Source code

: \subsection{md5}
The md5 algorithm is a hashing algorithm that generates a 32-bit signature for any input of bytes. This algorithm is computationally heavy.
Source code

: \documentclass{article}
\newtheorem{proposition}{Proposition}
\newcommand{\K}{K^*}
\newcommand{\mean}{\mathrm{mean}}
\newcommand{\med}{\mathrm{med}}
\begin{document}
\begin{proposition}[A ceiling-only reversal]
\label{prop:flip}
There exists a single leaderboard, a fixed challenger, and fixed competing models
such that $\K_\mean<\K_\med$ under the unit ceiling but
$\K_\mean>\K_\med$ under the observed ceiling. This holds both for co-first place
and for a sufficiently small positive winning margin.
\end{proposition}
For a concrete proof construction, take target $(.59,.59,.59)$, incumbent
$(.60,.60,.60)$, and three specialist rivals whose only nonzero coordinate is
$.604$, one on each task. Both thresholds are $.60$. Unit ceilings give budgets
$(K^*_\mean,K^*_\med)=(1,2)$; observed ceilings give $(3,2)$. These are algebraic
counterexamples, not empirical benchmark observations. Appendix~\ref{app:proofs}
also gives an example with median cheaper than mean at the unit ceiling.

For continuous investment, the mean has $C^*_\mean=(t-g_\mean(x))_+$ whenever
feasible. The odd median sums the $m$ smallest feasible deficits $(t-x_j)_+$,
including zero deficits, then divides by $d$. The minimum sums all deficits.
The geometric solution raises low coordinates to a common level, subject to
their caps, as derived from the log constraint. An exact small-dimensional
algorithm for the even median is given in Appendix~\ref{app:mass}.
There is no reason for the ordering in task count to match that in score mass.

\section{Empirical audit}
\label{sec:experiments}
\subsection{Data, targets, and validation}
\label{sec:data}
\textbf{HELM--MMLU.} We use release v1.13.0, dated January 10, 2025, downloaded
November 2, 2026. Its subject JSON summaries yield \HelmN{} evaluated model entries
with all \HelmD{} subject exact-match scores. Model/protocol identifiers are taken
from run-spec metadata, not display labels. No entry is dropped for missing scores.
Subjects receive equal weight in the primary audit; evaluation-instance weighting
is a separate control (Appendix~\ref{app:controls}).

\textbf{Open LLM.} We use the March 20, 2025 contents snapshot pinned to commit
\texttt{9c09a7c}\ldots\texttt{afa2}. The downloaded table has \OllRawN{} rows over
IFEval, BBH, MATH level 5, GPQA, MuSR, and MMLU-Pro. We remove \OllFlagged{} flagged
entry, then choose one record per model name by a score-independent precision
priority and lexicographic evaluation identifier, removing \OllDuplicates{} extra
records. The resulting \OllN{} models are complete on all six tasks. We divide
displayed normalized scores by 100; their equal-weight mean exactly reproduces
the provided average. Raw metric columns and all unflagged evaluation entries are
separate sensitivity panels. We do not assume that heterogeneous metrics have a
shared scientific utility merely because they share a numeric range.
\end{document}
====
For this exercise, the records above must be returned exactly.

> RESULT
Source code

: \subsection{md5}
The md5 algorithm is a hashing algorithm that generates a 32-bit signature for any input of bytes. This algorithm is computationally heavy.
Source code

: \documentclass{article}
\newtheorem{proposition}{Proposition}
\newcommand{\K}{K^*}
\newcommand{\mean}{\mathrm{mean}}
\newcommand{\med}{\mathrm{med}}
\begin{document}
\begin{proposition}[A ceiling-only reversal]
\label{prop:flip}
There exists a single leaderboard, a fixed challenger, and fixed competing models
such that $\K_\mean<\K_\med$ under the unit ceiling but
$\K_\mean>\K_\med$ under the observed ceiling. This holds both for co-first place
and for a sufficiently small positive winning margin.
\end{proposition}
For a concrete proof construction, take target $(.59,.59,.59)$, incumbent
$(.60,.60,.60)$, and three specialist rivals whose only nonzero coordinate is
$.604$, one on each task. Both thresholds are $.60$. Unit ceilings give budgets
$(K^*_\mean,K^*_\med)=(1,2)$; observed ceilings give $(3,2)$. These are algebraic
counterexamples, not empirical benchmark observations. Appendix~\ref{app:proofs}
also gives an example with median cheaper than mean at the unit ceiling.

For continuous investment, the mean has $C^*_\mean=(t-g_\mean(x))_+$ whenever
feasible. The odd median sums the $m$ smallest feasible deficits $(t-x_j)_+$,
including zero deficits, then divides by $d$. The minimum sums all deficits.
The geometric solution raises low coordinates to a common level, subject to
their caps, as derived from the log constraint. An exact small-dimensional
algorithm for the even median is given in Appendix~\ref{app:mass}.
There is no reason for the ordering in task count to match that in score mass.

\section{Empirical audit}
\label{sec:experiments}
\subsection{Data, targets, and validation}
\label{sec:data}
\textbf{HELM--MMLU.} We use release v1.13.0, dated January 10, 2025, downloaded
November 2, 2026. Its subject JSON summaries yield \HelmN{} evaluated model entries
with all \HelmD{} subject exact-match scores. Model/protocol identifiers are taken
from run-spec metadata, not display labels. No entry is dropped for missing scores.
Subjects receive equal weight in the primary audit; evaluation-instance weighting
is a separate control (Appendix~\ref{app:controls}).

\textbf{Open LLM.} We use the March 20, 2025 contents snapshot pinned to commit
\texttt{9c09a7c}\ldots\texttt{afa2}. The downloaded table has \OllRawN{} rows over
IFEval, BBH, MATH level 5, GPQA, MuSR, and MMLU-Pro. We remove \OllFlagged{} flagged
entry, then choose one record per model name by a score-independent precision
priority and lexicographic evaluation identifier, removing \OllDuplicates{} extra
records. The resulting \OllN{} models are complete on all six tasks. We divide
displayed normalized scores by 100; their equal-weight mean exactly reproduces
the provided average. Raw metric columns and all unflagged evaluation entries are
separate sensitivity panels. We do not assume that heterogeneous metrics have a
shared scientific utility merely because they share a numeric range.
\end{document}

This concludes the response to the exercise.